If you are seeing us for your cholesterol/ lipids– you need to know we are treating this condition because, like blood pressure, it is a risk factor for having a heart attack or stroke. The 3 biggest risk factors that you can control are smoking, blood pressure, and cholesterol.
The main things we need to know when you come to see us-
Are you taking your medication NOW that we have prescribed? If we sent you a letter with a script or discussed on the phone, it is important to know if you are or are not taking the medication as directed. If not, let us know if it is due to side effects or cost or insurance etc. We can try to make changes that will work with you. Statins are the only med at this time that have proof that they can decrease your risk of heart attack or stroke. Some people have trouble taking statins, they make some people tired, or cause muscle aches. We always recommend trying more than one statin if you have problems. Sometimes, if you have trouble taking a statin, it helps to get more Vitamin D3 and or Co-Q-10 – both can be found in the vitamin section of your pharmacy.
We need to monitor things like your cholesterol level, to see if the med is working, and liver tests and muscle tests to see if the medication is affecting you badly. For most people with multiple medical problems we recommend being checked every 3 months, but some people who are stable we will let come in every 6 months. We do not recommend only checking you once a year when you are on medication.
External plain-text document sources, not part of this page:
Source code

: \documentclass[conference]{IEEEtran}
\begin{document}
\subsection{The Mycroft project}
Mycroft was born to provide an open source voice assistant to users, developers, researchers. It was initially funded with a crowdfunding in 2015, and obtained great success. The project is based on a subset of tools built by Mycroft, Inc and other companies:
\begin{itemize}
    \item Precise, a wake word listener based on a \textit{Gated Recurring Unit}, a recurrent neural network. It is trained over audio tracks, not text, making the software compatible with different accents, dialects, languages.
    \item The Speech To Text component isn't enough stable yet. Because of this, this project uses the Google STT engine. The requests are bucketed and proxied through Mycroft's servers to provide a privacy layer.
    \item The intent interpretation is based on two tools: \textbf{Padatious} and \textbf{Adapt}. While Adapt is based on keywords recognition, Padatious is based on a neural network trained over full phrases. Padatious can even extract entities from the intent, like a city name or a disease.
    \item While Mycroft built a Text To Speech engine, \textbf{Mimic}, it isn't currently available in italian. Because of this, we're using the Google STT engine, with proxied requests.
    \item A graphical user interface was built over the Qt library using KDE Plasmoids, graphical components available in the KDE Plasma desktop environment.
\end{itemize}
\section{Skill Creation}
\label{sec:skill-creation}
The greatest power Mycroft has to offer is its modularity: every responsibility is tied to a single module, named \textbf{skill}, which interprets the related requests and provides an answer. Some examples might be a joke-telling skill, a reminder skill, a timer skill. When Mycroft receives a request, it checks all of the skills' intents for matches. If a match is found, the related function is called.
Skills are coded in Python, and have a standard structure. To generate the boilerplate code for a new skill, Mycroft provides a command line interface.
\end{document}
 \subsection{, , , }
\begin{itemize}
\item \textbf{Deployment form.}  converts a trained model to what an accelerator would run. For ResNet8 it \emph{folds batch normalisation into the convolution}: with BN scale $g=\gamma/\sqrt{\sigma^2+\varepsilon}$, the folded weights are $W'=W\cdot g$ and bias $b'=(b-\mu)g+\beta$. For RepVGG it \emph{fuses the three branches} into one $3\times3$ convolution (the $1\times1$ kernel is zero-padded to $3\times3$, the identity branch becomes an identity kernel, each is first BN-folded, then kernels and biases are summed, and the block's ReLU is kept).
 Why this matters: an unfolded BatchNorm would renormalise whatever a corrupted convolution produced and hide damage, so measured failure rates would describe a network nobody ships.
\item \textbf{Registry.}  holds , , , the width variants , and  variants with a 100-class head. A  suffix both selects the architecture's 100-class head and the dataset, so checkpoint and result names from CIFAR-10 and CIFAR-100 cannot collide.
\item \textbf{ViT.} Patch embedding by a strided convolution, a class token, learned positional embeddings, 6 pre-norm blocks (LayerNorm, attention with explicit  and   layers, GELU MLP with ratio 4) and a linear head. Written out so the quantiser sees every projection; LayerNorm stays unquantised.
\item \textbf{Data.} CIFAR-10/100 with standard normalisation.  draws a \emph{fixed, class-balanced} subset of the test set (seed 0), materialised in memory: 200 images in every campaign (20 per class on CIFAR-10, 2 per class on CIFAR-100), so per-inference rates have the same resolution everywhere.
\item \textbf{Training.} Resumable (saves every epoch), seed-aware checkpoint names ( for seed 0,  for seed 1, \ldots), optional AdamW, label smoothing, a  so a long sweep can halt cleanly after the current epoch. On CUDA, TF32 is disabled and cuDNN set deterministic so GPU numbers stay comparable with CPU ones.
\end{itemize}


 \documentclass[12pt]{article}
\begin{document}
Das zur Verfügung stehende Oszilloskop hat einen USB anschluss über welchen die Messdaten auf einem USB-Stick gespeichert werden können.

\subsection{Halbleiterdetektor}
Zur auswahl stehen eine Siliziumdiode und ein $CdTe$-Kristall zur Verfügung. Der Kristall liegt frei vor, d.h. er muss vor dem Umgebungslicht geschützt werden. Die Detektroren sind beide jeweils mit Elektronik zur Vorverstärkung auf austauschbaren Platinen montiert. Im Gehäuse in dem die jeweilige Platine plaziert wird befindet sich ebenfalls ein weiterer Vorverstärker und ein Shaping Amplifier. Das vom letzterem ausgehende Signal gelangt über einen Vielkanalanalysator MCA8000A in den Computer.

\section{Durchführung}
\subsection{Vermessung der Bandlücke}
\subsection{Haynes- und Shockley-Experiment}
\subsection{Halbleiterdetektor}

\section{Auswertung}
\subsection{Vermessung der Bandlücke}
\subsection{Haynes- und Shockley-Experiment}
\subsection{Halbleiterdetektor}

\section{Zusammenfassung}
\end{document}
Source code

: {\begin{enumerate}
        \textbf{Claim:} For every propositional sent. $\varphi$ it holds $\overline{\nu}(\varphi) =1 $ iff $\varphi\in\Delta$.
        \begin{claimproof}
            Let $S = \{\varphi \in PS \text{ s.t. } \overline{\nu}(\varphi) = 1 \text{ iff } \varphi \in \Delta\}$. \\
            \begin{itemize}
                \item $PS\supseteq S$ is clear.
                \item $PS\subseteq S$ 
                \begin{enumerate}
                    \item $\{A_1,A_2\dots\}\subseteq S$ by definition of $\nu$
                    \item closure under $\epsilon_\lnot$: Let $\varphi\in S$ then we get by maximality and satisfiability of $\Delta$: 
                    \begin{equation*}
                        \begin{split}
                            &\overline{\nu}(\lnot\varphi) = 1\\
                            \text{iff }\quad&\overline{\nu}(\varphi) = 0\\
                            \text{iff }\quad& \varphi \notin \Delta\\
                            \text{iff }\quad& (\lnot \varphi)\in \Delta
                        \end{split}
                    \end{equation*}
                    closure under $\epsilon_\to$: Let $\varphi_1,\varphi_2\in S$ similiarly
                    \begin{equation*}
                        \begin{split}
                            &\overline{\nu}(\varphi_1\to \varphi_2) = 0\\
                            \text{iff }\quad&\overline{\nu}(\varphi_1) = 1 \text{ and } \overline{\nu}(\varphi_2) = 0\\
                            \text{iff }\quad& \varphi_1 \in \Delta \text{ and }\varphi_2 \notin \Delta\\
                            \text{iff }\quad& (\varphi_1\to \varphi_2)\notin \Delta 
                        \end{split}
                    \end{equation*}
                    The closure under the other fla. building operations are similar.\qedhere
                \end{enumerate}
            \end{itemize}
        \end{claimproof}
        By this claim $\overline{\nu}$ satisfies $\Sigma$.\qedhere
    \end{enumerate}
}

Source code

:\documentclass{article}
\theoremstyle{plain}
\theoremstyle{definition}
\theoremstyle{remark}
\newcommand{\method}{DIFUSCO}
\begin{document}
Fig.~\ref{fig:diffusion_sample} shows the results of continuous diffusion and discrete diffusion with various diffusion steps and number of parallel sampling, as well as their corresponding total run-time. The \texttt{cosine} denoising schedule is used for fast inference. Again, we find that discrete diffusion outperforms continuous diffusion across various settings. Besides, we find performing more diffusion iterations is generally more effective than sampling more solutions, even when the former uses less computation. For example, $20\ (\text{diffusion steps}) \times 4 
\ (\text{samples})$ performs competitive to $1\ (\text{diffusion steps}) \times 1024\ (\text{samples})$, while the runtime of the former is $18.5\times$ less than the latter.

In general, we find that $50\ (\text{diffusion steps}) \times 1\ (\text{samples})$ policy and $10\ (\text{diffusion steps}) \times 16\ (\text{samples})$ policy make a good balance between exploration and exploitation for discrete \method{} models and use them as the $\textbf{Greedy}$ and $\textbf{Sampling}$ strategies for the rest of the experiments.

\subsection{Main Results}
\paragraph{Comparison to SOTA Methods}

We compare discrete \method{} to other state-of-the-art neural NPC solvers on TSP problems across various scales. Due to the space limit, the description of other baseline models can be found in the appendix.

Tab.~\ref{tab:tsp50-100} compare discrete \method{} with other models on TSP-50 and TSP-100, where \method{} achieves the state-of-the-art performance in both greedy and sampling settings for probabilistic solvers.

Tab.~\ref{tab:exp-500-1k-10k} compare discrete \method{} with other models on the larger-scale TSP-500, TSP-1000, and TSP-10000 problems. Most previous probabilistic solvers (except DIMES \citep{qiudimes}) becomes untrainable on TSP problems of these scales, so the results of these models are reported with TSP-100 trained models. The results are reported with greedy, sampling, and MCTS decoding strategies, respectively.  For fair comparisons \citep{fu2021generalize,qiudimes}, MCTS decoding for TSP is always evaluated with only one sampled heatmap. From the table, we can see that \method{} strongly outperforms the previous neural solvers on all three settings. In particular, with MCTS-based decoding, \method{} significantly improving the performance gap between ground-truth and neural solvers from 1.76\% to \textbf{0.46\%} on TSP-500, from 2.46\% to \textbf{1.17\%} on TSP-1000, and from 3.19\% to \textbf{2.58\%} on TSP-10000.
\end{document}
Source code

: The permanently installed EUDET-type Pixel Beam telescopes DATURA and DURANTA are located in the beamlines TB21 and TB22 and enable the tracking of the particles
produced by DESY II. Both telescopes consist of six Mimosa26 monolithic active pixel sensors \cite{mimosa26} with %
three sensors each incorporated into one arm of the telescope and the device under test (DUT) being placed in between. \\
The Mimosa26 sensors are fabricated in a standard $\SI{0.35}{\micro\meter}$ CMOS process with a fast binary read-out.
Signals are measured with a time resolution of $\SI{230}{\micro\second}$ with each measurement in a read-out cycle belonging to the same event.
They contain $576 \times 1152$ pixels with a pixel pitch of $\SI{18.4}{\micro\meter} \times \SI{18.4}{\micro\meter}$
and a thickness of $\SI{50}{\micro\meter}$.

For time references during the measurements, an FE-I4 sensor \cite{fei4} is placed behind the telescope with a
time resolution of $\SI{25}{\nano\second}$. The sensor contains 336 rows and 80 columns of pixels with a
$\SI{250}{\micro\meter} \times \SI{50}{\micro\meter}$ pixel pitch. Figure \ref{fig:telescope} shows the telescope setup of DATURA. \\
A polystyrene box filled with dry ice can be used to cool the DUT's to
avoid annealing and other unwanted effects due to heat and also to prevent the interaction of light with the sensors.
Lab tests are a little better if you are fasting– but only triglycerides and glucose levels are affected- so if you are here, we will plan on checking labs unless you prefer to come back another day before you eat. If triglycerides or sugar are really high, we may recommend a follow-up visit to recheck them fasting.
There are different guidelines to consider when deciding if you should be on medication. The latest guidelines involve calculating your 10-year cardiovascular risk- if your chance of having a heart attack or stroke is 7.5% or greater, then you should be on a statin. If you have multiple risk factors or strong family history or really high numbers then we will sometimes recommend starting a statin even if risk calculates lower.
Keeping cholesterol low is even more important if you have already had a heart attack or stroke – and there are some newer medications that work very well if the statins do not do the job.
So, keep those follow-ups with us so we can be sure your cholesterol stays under good control and you can have the lowest chance of bad things happening.